Melee classes were especially susceptible to this effect, but thankfully, no class will be needing to worry about it much. The slow that stacks with the madness has been considerably reduced, as well as capping at a lower number of stacks, maxing out at 50% instead of the previous 90%.

This means that, while still a formidable madness that players will need to keep in mind, it is much less likely to be the sole reason a player crashes out of a Vision unless they’ve been incredibly inattentive. While movement will still be challenged, players won’t be rooted for a few seconds of dodging likely-fatal amounts of AoE.

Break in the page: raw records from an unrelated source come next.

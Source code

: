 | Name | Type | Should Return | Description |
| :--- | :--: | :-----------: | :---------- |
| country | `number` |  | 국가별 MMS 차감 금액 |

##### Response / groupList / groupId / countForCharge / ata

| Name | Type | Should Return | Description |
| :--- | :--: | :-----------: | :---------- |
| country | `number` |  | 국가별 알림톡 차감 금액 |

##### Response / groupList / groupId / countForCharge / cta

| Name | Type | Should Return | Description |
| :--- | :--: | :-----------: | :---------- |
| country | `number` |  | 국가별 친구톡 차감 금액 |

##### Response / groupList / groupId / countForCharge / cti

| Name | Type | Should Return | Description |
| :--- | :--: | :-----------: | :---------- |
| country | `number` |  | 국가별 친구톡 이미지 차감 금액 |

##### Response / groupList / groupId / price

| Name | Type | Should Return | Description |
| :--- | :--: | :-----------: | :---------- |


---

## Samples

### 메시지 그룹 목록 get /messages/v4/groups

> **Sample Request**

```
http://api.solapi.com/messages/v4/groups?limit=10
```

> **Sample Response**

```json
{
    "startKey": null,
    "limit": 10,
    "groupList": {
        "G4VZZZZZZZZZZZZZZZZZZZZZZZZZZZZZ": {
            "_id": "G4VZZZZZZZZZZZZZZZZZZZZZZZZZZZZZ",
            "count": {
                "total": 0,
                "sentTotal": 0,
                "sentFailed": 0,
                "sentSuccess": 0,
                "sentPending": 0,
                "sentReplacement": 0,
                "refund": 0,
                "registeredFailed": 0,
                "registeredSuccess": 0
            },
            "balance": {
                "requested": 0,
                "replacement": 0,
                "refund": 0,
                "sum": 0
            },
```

Blizzard has also nerfed the Split Personality madness, one that presented an opposite problem to Leaden Foot. While Leaden Foot forced players to be still, Split Personality forced players to flee a clone of themselves every six seconds, which feared them for four seconds.

The two in conjunction provided the most obnoxious challenge possible. Generally, players would sometimes find themselves weighing which madness affected more, needing to decide if they wanted to flee their clone to avoid the fear and incur the slow or accept the fear to avoid the slow.

With this change, Split Personality clones will now only be spawned for 5 seconds, making them disappear quicker. Additionally, the disorienting effect they bring has been halved to two seconds instead of four.

While Visions still won’t be easy, the nerfing of these two extremely difficult madnesses will make them considerably easier. If you’ve been trying to get your five mask run complete lately, now might be the best time to do so.